Maintain outperform with a target price (TP) of RM4.50: S P Setia Bhd’s first quarter of financial year 2018 (1QFY18) net profit came in weaker than expected at RM61.5 million (-44.2% year-on-year; -78% quarter-on-quarter). The 1QFY18 net profit only constituted around 10% and around 9% of our and consensus full-year estimates. The earnings disappointment was mainly due to slower-than-expected billings, higher operating costs from higher interest, selling and marketing expenses, and other administrative and general expenses. All in, the costs were higher from integration of I&P Group Sdn Bhd and S P Setia, and hence, earnings were negatively impacted as revenue billings were not as fast as expected.

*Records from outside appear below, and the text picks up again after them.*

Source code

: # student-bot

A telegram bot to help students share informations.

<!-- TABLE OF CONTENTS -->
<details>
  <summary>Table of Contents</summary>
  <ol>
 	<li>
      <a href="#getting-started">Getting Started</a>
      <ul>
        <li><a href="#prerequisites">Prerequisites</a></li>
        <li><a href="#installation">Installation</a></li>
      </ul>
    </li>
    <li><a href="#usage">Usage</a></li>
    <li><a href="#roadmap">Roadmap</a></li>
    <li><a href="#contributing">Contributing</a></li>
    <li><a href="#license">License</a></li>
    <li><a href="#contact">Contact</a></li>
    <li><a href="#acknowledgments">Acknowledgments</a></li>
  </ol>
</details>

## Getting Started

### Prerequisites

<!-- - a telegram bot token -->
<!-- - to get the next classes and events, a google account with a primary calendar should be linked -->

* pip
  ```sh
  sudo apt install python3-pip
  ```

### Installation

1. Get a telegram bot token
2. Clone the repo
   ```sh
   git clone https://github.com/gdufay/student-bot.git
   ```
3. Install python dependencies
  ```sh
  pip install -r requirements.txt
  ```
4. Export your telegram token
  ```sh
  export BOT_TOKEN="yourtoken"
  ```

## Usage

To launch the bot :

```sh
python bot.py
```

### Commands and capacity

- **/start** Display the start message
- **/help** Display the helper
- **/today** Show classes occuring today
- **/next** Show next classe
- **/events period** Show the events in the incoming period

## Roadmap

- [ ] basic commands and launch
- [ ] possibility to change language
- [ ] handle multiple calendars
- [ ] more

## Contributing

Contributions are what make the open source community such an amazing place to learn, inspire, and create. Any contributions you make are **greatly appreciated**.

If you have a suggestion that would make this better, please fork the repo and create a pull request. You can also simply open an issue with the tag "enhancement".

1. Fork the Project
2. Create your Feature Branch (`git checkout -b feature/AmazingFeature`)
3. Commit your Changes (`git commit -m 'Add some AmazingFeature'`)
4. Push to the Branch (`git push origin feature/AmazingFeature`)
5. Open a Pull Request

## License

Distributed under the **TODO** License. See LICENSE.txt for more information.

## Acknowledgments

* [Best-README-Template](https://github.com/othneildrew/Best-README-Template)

As such, we adjust our FY18 to FY20 earnings estimates by -23%, -6% and -6% respectively to account for these factors. In the first quarter, new sales clinched were RM1.1 billion, or 22% of the FY18 sales target of RM5 billion. Unbilled sales rose slightly to RM7.95 billion from RM7.71 billion in 4QFY17. We expect the group’s earnings to recover gradually this year with full recovery in FY19, underpinned by contributions from overseas projects. We maintain our “outperform” call with an unchanged TP of RM4.50, pegged at around 25% discount to RNAV.

In 1QFY18, the group netted sales of RM1.1 billion, with RM635.6 million from local projects and the remaining from overseas. Sales from the central region were RM178.5 million while the southern and northern regions contributed RM357.1 million. As for overseas projects, the Australian market contributed RM447.9 million, mainly from UNO Melbourne, which saw 41% of its 486 launched units sold. Elsewhere, we understand that its other launches, especially the Starter Home series, were also well received.

Going forward, it will launch projects worth around RM5.57 billion with a focus on mid-range landed properties in the Klang Valley, but will continue to be cautious on high-rise properties. As for overseas projects, it will unveil Daintree Residence at Toh Tuck Road, Singapore, which has a gross development value of S$480 million (RM1.42 billion) (expected 3QFY18). — PublicInvest Research, May 15

This article first appeared in The Edge Financial Daily, on May 16, 2018.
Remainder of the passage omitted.